# Please Help to Identify My bottle



## juwita (Feb 28, 2017)

here is my bottle , he is found in River Batanghari Djambi Indonesia, Please help to identify my Bottle , Thanks 

1.



2.


3.


----------



## CanadianBottles (Feb 28, 2017)

Those are some very nice bottles!  That L.A. Stone one in particular is interesting because at the moment I don't think anyone knows where it's from.  There was an earlier discussion on here about one found in the water near Sacramento where they decided it was probably American but noted that one of the examples was found in Malaysia, and with another one being found in Indonesia I suspect it may in fact be a very early Singaporean bottle.

The other two are very good as well, though probably not quite as old.  Those are called Codd bottles and probably date to somewhere in the 1890-1930 range.  What does the embossing on the blue one say?  I'm having trouble reading it.  

Did you find these all at once?  If you did then I definitely recommend you go back and look further, these are excellent finds and quite valuable.


----------



## RCO (Feb 28, 2017)

neat bottles I don't know anything about them that would be useful . the LA stone bottle is very unusual to say the least , it does look north American but I'm assuming Singapore was a British colony at the time so it could be from that area I guess , 
its a bottle worthy of further research to try and determine its origin


----------



## diggansearch (Feb 28, 2017)

They all are awesome! 
For the first bottle, the words of CanadianBottles say more than I know.
The other two are interesting for me, but you only show one face of the body. Iwont to know if there is another thing embossed on the "back face".
The third has familiar shape and color for me.

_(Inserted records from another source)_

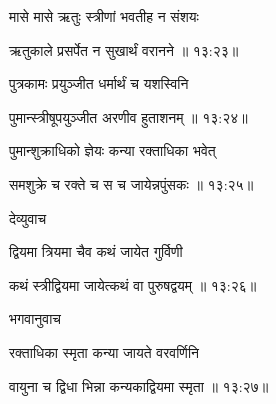 {\devanagarifont मासे मासे ऋतुः स्त्रीणां भवतीह न संशयः \thinspace{\dandab} \dontdisplaylinenum }%


{\devanagarifont ऋतुकाले प्रसर्पेत न सुखार्थं वरानने {॥ १३:२३॥} \veg\dontdisplaylinenum }%

{\devanagarifont पुत्रकामः प्रयुञ्जीत धर्मार्थं च यशस्विनि \thinspace{\dandab} \dontdisplaylinenum }%


{\devanagarifont पुमान्स्त्रीषूपयुञ्जीत अरणीव हुताशनम् {॥ १३:२४॥} \veg\dontdisplaylinenum }%

{\devanagarifont पुमान्शुक्राधिको ज्ञेयः कन्या रक्ताधिका भवेत् \thinspace{\dandab} \dontdisplaylinenum }%
 

{\devanagarifont समशुक्रे च रक्ते च स च जायेन्नपुंसकः {॥ १३:२५॥} \veg\dontdisplaylinenum }%
 

{\devanagarifont देव्युवाच {\dandab}\dontdisplaylinenum  }%
 
{\devanagarifont द्वियमा त्रियमा चैव कथं जायेत गुर्विणी \thinspace{\danda} \dontdisplaylinenum }%
 

{\devanagarifont कथं स्त्रीद्वियमा जायेत्कथं वा पुरुषद्वयम् {॥ १३:२६॥} \veg\dontdisplaylinenum }%
 
{\devanagarifont भगवानुवाच {\dandab}\dontdisplaylinenum  }%
 
{\devanagarifont रक्ताधिका स्मृता कन्या जायते वरवर्णिनि \thinspace{\danda} \dontdisplaylinenum }%
 

{\devanagarifont वायुना च द्विधा भिन्ना कन्यकाद्वियमा स्मृता {॥ १३:२७॥} \veg\dontdisplaylinenum }%

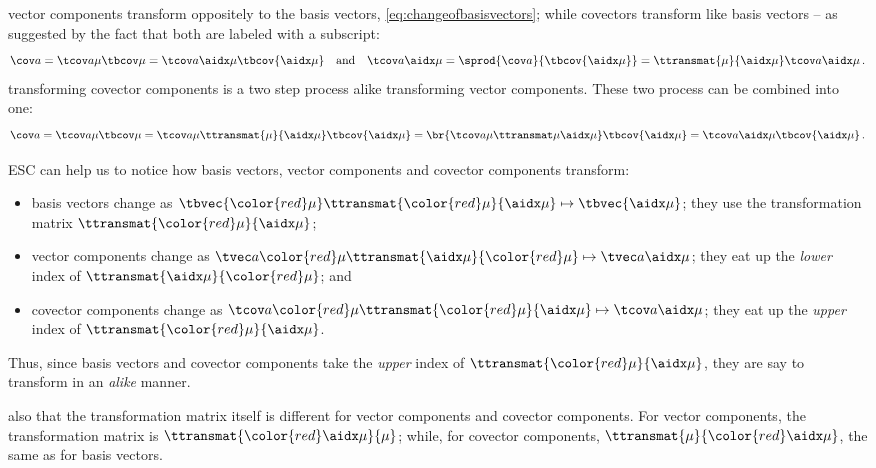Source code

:  vector components transform oppositely to the basis vectors, \cref{eq:changeofbasisvectors}; while covectors transform like basis vectors -- as suggested by the fact that both are labeled with a subscript:
%
\begin{equation}\label{eq:transformationofcovectorcomponents}
  \cov a = \tcov a\mu\tbcov\mu = \tcov a{\aidx\mu}\tbcov{\aidx\mu}\quad\text{and}\quad
  \tcov a{\aidx\mu} = \sprod{\cov a}{\tbcov{\aidx\mu}} = \ttransmat{\mu}{\aidx\mu}\tcov a{\aidx\mu}\,.
\end{equation}
%
 transforming covector components is a two step process alike transforming vector components. These two process can be combined into one:
%
\begin{equation*}
  \cov a = \tcov a\mu\tbcov\mu
         = \tcov a\mu\ttransmat{\mu}{\aidx\mu}\tbcov{\aidx\mu}
         = \br{\tcov a\mu\ttransmat\mu{\aidx\mu}}\tbcov{\aidx\mu}
         = \tcov a{\aidx\mu}\tbcov{\aidx\mu}\,.
\end{equation*}

 ESC can help us to notice how basis vectors, vector components and covector components transform:
%
\begin{itemize}
  \item basis vectors change as $\tbvec{\color{red}\mu}\ttransmat{\color{red}\mu}{\aidx\mu}\mapsto\tbvec{\aidx\mu}$; they use the transformation matrix $\ttransmat{\color{red}\mu}{\aidx\mu}$;
  \item vector components change as $\tvec a{\color{red}\mu}\ttransmat{\aidx\mu}{\color{red}\mu}\mapsto\tvec a{\aidx\mu}$; they eat up the \emph{lower} index of $\ttransmat{\aidx\mu}{\color{red}\mu}$; and
  \item covector components change as $\tcov a{\color{red}\mu}\ttransmat{\color{red}\mu}{\aidx\mu}\mapsto\tcov a{\aidx\mu}$; they eat up the \emph{upper} index of $\ttransmat{\color{red}\mu}{\aidx\mu}$.
\end{itemize}
%
Thus, since basis vectors and covector components take the \emph{upper} index of $\ttransmat{\color{red}\mu}{\aidx\mu}$, they are say to transform in an \emph{alike} manner.

 also that the transformation matrix itself is different for vector components and covector components. For vector components, the transformation matrix is $\ttransmat{\color{red}\aidx\mu}{\mu}$; while, for covector components, $\ttransmat{\mu}{\color{red}\aidx\mu}$, the same as for basis vectors.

The ones I know were made in London, circa 1900. The makers embossed many local rade marks for many places. The ruber ring stuck on the bottom was inserted in the interior groove of the top. I can´t see any marbel in it. That´s trange.
Forgive my bad english, Alex


----------



## CanadianBottles (Feb 28, 2017)

RCO said:


> neat bottles I don't know anything about them that would be useful . the LA stone bottle is very unusual to say the least , it does look north American but I'm assuming Singapore was a British colony at the time so it could be from that area I guess ,
> its a bottle worthy of further research to try and determine its origin


Yes Singapore was a British colony at the time.  There is a possibility though that the bottles were ordered from an American glasshouse.  I've never heard of it happening before but it's not impossible.  It does look very North American, and it would have been a much shorter journey in the 1850's or whenever.  It could have been from somewhere else as well, but Djambi is very close to Singapore.


----------



## Old Wiltshire (Feb 28, 2017)

-
Hi juwita, You may find this previous thread useful in connection to your L.A. STONE torpedo.
-

https://www.antique-bottles.net/showthread.php?535811-Torpedo-Question

-




-0-​


----------



## juwita (Feb 28, 2017)

CanadianBottles said:


> Those are some very nice bottles!  That L.A. Stone one in particular is interesting because at the moment I don't think anyone knows where it's from.  There was an earlier discussion on here about one found in the water near Sacramento where they decided it was probably American but noted that one of the examples was found in Malaysia, and with another one being found in Indonesia I suspect it may in fact be a very early Singaporean bottle.
> 
> The other two are very good as well, though probably not quite as old.  Those are called Codd bottles and probably date to somewhere in the 1890-1930 range.  What does the embossing on the blue one say?  I'm having trouble reading it.
> 
> Did you find these all at once?  If you did then I definitely recommend you go back and look further, these are excellent finds and quite valuable.



i look in bottle is 

1. L.A.STONE.SODAWATER
2. Bottle the singapore natural mineral hot spring c.o SINGAPORE
3. [FONT=&quot]mineraal water fabriek Tjoa HAM hok DJAMBI[/FONT]




RCO said:


> neat bottles I don't know anything about them that would be useful . the LA stone bottle is very unusual to say the least , it does look north American but I'm assuming Singapore was a British colony at the time so it could be from that area I guess ,
> its a bottle worthy of further research to try and determine its origin


 THANKS sir ^_^



diggansearch said:


> They all are awesome!
> For the first bottle, the words of CanadianBottles say more than I know.
> The other two are interesting for me, but you only show one face of the body. Iwont to know if there is another thing embossed on the "back face".
> The third has familiar shape and color for me. The ones I know were made in London, circa 1900. The makers embossed many local rade marks for many places. The ruber ring stuck on the bottom was inserted in the interior groove of the top. I can´t see any marbel in it. That´s trange.
> Forgive my bad english, Alex


thanks



Old Wiltshire said:


> [FONT=&quot]-
> Hi juwita, You may find this previous thread useful in connection to your L.A. STONE torpedo.[/FONT]
> -
> 
> ...


saya sudah membaca semua yang ada di thread itu, tapi masih belum jelas


----------



## CanadianBottles (Mar 1, 2017)

Oh that last one is interesting, I think it's the only Codd bottle I've ever seen from Indonesia.  Do you know what Tjoa Ham Hok means?  I can't get any results on Google for it.


----------



## juwita (Mar 1, 2017)

CanadianBottles said:


> Oh that last one is interesting, I think it's the only Codd bottle I've ever seen from Indonesia.  Do you know what Tjoa Ham Hok means?  I can't get any results on Google for it.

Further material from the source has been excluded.